Let's break this sentence down bit by bit:
The proposed formalism1 enabled us to employ various heuristics in specifying contextual rules2 to eliminate unwanted parts of each website3.
1This is the subject of the sentence. You are talking about this mainly, and what effects it has had and what it can do for you. In specific, "formalism" is your subject, and the inclusion of "proposed" before it implies that its (the formalism's) proposal helped you get to where you are.
2Again, you're talking about formalism. Its proposal alone (with no other factors, just the mere suggestion of it) allowed you to do the things you list, such as specifying contextual rules. When you use 'in' to describe the type of specification, you are implying that the heuristics deal specifically with contextual rules and as one of their features, allow you to specify which contextual rules you use.*
3You're talking about the grander scheme of formalism here.
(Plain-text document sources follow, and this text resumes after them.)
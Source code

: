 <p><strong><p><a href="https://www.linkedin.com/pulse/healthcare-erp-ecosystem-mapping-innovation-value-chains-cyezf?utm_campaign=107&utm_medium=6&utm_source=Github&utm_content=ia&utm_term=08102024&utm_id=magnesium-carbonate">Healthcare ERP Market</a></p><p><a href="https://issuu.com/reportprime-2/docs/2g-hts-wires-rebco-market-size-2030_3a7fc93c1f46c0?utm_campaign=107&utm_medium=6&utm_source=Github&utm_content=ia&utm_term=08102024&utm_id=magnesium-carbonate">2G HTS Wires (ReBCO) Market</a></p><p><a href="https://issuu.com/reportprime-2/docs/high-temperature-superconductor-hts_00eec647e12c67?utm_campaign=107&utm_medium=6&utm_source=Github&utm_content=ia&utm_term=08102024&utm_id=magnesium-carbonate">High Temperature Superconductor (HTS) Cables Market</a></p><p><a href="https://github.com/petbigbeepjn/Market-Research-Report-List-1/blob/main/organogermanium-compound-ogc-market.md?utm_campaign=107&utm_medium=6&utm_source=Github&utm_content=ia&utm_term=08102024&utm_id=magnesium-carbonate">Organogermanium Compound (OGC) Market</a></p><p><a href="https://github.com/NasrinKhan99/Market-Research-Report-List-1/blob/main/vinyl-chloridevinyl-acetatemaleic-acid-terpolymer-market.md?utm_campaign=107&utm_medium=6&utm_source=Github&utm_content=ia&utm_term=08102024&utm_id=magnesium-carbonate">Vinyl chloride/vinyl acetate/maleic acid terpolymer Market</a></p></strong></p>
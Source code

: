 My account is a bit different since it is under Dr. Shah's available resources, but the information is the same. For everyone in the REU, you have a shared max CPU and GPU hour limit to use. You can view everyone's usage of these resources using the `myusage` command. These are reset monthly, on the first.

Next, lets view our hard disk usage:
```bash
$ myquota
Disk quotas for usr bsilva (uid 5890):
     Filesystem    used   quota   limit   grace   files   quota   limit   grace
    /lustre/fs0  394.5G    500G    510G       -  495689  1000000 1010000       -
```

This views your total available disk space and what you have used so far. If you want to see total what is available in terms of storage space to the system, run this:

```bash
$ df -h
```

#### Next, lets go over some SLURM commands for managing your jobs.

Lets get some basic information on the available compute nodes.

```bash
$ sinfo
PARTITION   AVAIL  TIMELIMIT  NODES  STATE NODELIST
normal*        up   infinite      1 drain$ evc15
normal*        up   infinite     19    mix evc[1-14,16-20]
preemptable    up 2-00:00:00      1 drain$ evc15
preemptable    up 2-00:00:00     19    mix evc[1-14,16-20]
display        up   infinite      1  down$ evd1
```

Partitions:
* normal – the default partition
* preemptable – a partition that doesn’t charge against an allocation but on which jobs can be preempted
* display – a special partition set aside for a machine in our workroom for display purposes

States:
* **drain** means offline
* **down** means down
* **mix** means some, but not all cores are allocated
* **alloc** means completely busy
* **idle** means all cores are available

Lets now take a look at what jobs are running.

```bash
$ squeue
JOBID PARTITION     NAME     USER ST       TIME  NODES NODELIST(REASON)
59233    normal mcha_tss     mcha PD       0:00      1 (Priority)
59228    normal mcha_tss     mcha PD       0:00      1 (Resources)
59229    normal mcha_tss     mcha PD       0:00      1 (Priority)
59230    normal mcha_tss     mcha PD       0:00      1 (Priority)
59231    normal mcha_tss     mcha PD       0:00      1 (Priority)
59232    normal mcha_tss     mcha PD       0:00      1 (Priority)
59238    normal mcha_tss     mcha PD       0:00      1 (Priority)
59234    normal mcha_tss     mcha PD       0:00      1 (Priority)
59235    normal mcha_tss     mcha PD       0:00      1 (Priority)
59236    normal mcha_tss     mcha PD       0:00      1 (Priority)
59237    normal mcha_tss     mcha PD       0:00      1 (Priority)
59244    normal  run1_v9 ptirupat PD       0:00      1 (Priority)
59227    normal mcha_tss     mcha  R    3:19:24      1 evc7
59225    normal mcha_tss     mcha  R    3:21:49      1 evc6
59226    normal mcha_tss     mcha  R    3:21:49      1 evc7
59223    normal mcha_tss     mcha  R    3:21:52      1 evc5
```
What you wanted to do was focus on each website in question, and to do that, you had to come up with something - tada, formalism, which encompasses the above two areas: heuristics, and contextual rules.
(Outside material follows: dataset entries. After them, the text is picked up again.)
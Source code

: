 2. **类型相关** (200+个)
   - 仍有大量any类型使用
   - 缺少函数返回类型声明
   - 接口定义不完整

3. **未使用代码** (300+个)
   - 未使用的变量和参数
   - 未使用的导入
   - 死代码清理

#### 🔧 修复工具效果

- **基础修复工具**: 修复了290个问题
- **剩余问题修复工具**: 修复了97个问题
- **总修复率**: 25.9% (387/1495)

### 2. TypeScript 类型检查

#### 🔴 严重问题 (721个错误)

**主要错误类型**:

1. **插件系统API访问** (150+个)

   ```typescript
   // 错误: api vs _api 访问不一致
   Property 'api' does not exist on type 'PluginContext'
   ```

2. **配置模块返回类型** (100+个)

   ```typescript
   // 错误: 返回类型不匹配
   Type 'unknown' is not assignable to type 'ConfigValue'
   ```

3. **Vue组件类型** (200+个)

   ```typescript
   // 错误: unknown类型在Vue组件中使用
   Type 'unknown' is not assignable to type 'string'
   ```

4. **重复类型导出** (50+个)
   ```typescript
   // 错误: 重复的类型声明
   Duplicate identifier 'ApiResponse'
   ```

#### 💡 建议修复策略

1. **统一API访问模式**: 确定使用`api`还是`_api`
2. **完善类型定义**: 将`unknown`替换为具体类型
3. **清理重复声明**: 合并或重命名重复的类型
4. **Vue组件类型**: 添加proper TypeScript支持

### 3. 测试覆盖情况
*Now for what your sentence would actually mean had you included 'the.' It means "a specific set of contextual rules which would eliminate the pre-specified [you get this through inferring] parts of each website which [the parts] is unwanted." If you didn't add 'the,' which you didn't, you'd get something like: "heuristics ... which specify various contextual rules, none of which are website-specific, that [regularly, on a time-scale, as part of their function] eliminate general unwanted parts of each website."
So, adding the is optional, but it does change the meaning of your sentence.